Extracted records
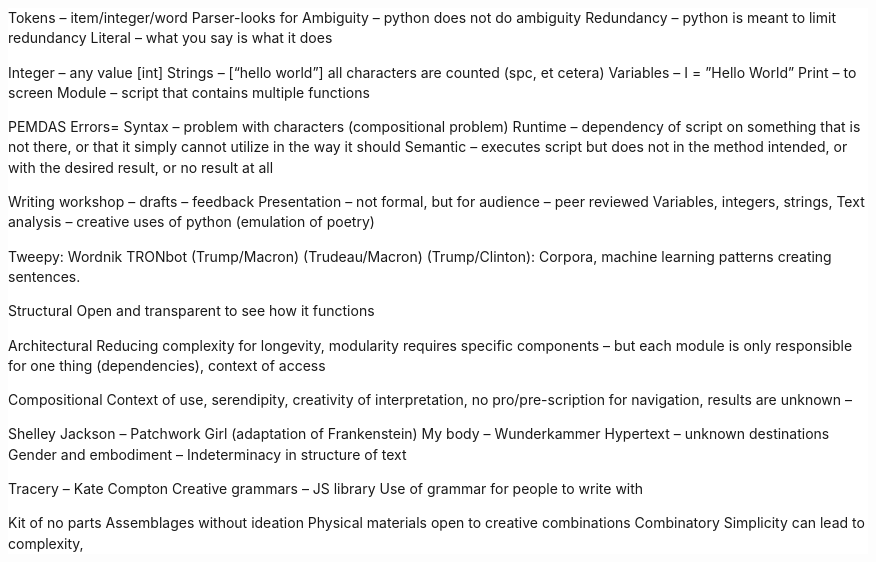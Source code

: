 
Tokens – item/integer/word
Parser-looks for 
Ambiguity – python does not do ambiguity
Redundancy – python is meant to limit redundancy
Literal – what you say is what it does

Integer – any value [int]
Strings – [“hello world”] all characters are counted (spc, et cetera)
Variables – I = ”Hello World”
Print – to screen
Module – script that contains multiple functions

PEMDAS
Errors=
Syntax – problem with characters (compositional problem)
Runtime – dependency of script on something that is not there, or that it simply cannot utilize in the way it should
Semantic – executes script but does not in the method intended, or with the desired result, or no result at all

Writing workshop – drafts – feedback
Presentation – not formal, but for audience – peer reviewed
Variables, integers, strings, 
Text analysis – creative uses of python (emulation of poetry)

Tweepy: 
Wordnik
TRONbot (Trump/Macron) (Trudeau/Macron) (Trump/Clinton): Corpora, machine learning patterns creating sentences.

Structural
Open and transparent to see how it functions

Architectural
Reducing complexity for longevity, modularity requires specific components – but each module is only responsible for one thing (dependencies), context of access

Compositional 
Context of use, serendipity, creativity of interpretation, no pro/pre-scription for navigation, results are unknown – 

Shelley Jackson – Patchwork Girl (adaptation of Frankenstein)
My body – Wunderkammer
Hypertext – unknown destinations
Gender and embodiment – 
Indeterminacy in structure of text

Tracery – Kate Compton
Creative grammars – JS library
Use of grammar for people to write with

Kit of no parts 
Assemblages without ideation
Physical materials open to creative combinations
Combinatory
Simplicity can lead to complexity, 
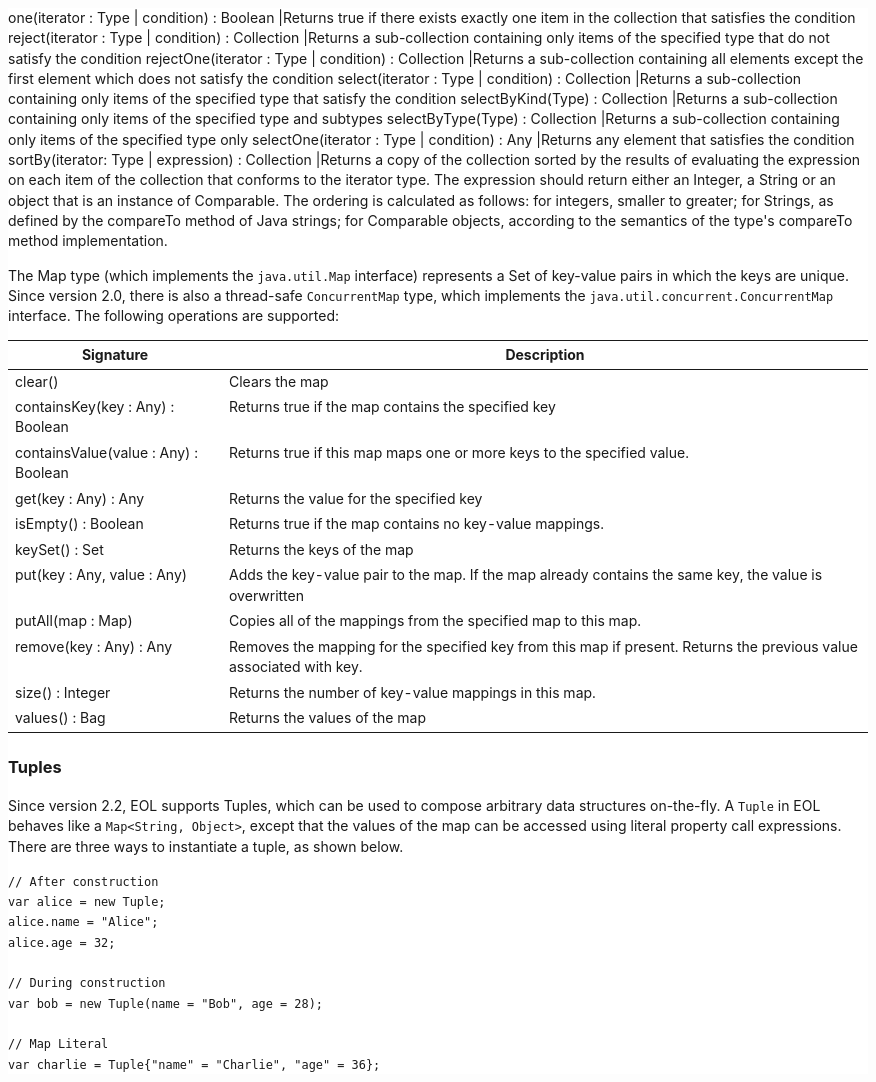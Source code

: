 one(iterator : Type \| condition) : Boolean                          |Returns true if there exists exactly one item in the collection that satisfies the condition
reject(iterator : Type \| condition) : Collection                    |Returns a sub-collection containing only items of the specified type that do not satisfy the condition
rejectOne(iterator : Type \| condition) : Collection                 |Returns a sub-collection containing all elements except the first element which does not satisfy the condition
select(iterator : Type \| condition) : Collection                    |Returns a sub-collection containing only items of the specified type that satisfy the condition
selectByKind(Type) : Collection                    |Returns a sub-collection containing only items of the specified type and subtypes
selectByType(Type) : Collection                    |Returns a sub-collection containing only items of the specified type only
selectOne(iterator : Type \| condition) : Any                        |Returns any element that satisfies the condition
sortBy(iterator: Type \| expression) : Collection                    |Returns a copy of the collection sorted by the results of evaluating the expression on each item of the collection that conforms to the iterator type. The expression should return either an Integer, a String or an object that is an instance of Comparable. The ordering is calculated as follows: for integers, smaller to greater; for Strings, as defined by the compareTo method of Java strings; for Comparable objects, according to the semantics of the type's compareTo method implementation.

The Map type (which implements the `java.util.Map` interface) represents a Set of key-value pairs in which the keys are unique. Since version 2.0, there is also a thread-safe `ConcurrentMap` type, which implements the `java.util.concurrent.ConcurrentMap` interface. The following operations are supported:

Signature |Description
----------|----------- 
clear()                                |Clears the map
containsKey(key : Any) : Boolean       |Returns true if the map contains the specified key
containsValue(value : Any) : Boolean   |Returns true if this map maps one or more keys to the specified value.
get(key : Any) : Any                   |Returns the value for the specified key
isEmpty() : Boolean                    |Returns true if the map contains no key-value mappings.
keySet() : Set                         |Returns the keys of the map
put(key : Any, value : Any)            |Adds the key-value pair to the map. If the map already contains the same key, the value is overwritten
putAll(map : Map)                      |Copies all of the mappings from the specified map to this map.
remove(key : Any) : Any                |Removes the mapping for the specified key from this map if present. Returns the previous value associated with key.
size() : Integer                       |Returns the number of key-value mappings in this map.
values() : Bag                         |Returns the values of the map

### Tuples

Since version 2.2, EOL supports Tuples, which can be used to compose arbitrary data structures on-the-fly. A `Tuple` in EOL behaves like a `Map<String, Object>`, except that the values of the map can be accessed using literal property call expressions. There are three ways to instantiate a tuple, as shown below.

```eol
// After construction
var alice = new Tuple;
alice.name = "Alice";
alice.age = 32;

// During construction
var bob = new Tuple(name = "Bob", age = 28);

// Map Literal
var charlie = Tuple{"name" = "Charlie", "age" = 36};
```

• _Assignment_: Could you copy the lines above exactly and skip the images?

• _Response to the exercise_:
Source code

: 
Tokens – item/integer/word
Parser-looks for 
Ambiguity – python does not do ambiguity
Redundancy – python is meant to limit redundancy
Literal – what you say is what it does

Integer – any value [int]
Strings – [“hello world”] all characters are counted (spc, et cetera)
Variables – I = ”Hello World”
Print – to screen
Module – script that contains multiple functions

PEMDAS
Errors=
Syntax – problem with characters (compositional problem)
Runtime – dependency of script on something that is not there, or that it simply cannot utilize in the way it should
Semantic – executes script but does not in the method intended, or with the desired result, or no result at all

Writing workshop – drafts – feedback
Presentation – not formal, but for audience – peer reviewed
Variables, integers, strings, 
Text analysis – creative uses of python (emulation of poetry)

Tweepy: 
Wordnik
TRONbot (Trump/Macron) (Trudeau/Macron) (Trump/Clinton): Corpora, machine learning patterns creating sentences.

Structural
Open and transparent to see how it functions

Architectural
Reducing complexity for longevity, modularity requires specific components – but each module is only responsible for one thing (dependencies), context of access

Compositional 
Context of use, serendipity, creativity of interpretation, no pro/pre-scription for navigation, results are unknown – 

Shelley Jackson – Patchwork Girl (adaptation of Frankenstein)
My body – Wunderkammer
Hypertext – unknown destinations
Gender and embodiment – 
Indeterminacy in structure of text

Tracery – Kate Compton
Creative grammars – JS library
Use of grammar for people to write with

Kit of no parts 
Assemblages without ideation
Physical materials open to creative combinations
Combinatory
Simplicity can lead to complexity, 
Source code

: one(iterator : Type \| condition) : Boolean                          |Returns true if there exists exactly one item in the collection that satisfies the condition
reject(iterator : Type \| condition) : Collection                    |Returns a sub-collection containing only items of the specified type that do not satisfy the condition
rejectOne(iterator : Type \| condition) : Collection                 |Returns a sub-collection containing all elements except the first element which does not satisfy the condition
select(iterator : Type \| condition) : Collection                    |Returns a sub-collection containing only items of the specified type that satisfy the condition
selectByKind(Type) : Collection                    |Returns a sub-collection containing only items of the specified type and subtypes
selectByType(Type) : Collection                    |Returns a sub-collection containing only items of the specified type only
selectOne(iterator : Type \| condition) : Any                        |Returns any element that satisfies the condition
sortBy(iterator: Type \| expression) : Collection                    |Returns a copy of the collection sorted by the results of evaluating the expression on each item of the collection that conforms to the iterator type. The expression should return either an Integer, a String or an object that is an instance of Comparable. The ordering is calculated as follows: for integers, smaller to greater; for Strings, as defined by the compareTo method of Java strings; for Comparable objects, according to the semantics of the type's compareTo method implementation.

The Map type (which implements the `java.util.Map` interface) represents a Set of key-value pairs in which the keys are unique. Since version 2.0, there is also a thread-safe `ConcurrentMap` type, which implements the `java.util.concurrent.ConcurrentMap` interface. The following operations are supported:

Signature |Description
----------|----------- 
clear()                                |Clears the map
containsKey(key : Any) : Boolean       |Returns true if the map contains the specified key
containsValue(value : Any) : Boolean   |Returns true if this map maps one or more keys to the specified value.
get(key : Any) : Any                   |Returns the value for the specified key
isEmpty() : Boolean                    |Returns true if the map contains no key-value mappings.
keySet() : Set                         |Returns the keys of the map
put(key : Any, value : Any)            |Adds the key-value pair to the map. If the map already contains the same key, the value is overwritten
putAll(map : Map)                      |Copies all of the mappings from the specified map to this map.
remove(key : Any) : Any                |Removes the mapping for the specified key from this map if present. Returns the previous value associated with key.
size() : Integer                       |Returns the number of key-value mappings in this map.
values() : Bag                         |Returns the values of the map

### Tuples

Since version 2.2, EOL supports Tuples, which can be used to compose arbitrary data structures on-the-fly. A `Tuple` in EOL behaves like a `Map<String, Object>`, except that the values of the map can be accessed using literal property call expressions. There are three ways to instantiate a tuple, as shown below.

```eol
// After construction
var alice = new Tuple;
alice.name = "Alice";
alice.age = 32;

// During construction
var bob = new Tuple(name = "Bob", age = 28);

// Map Literal
var charlie = Tuple{"name" = "Charlie", "age" = 36};
```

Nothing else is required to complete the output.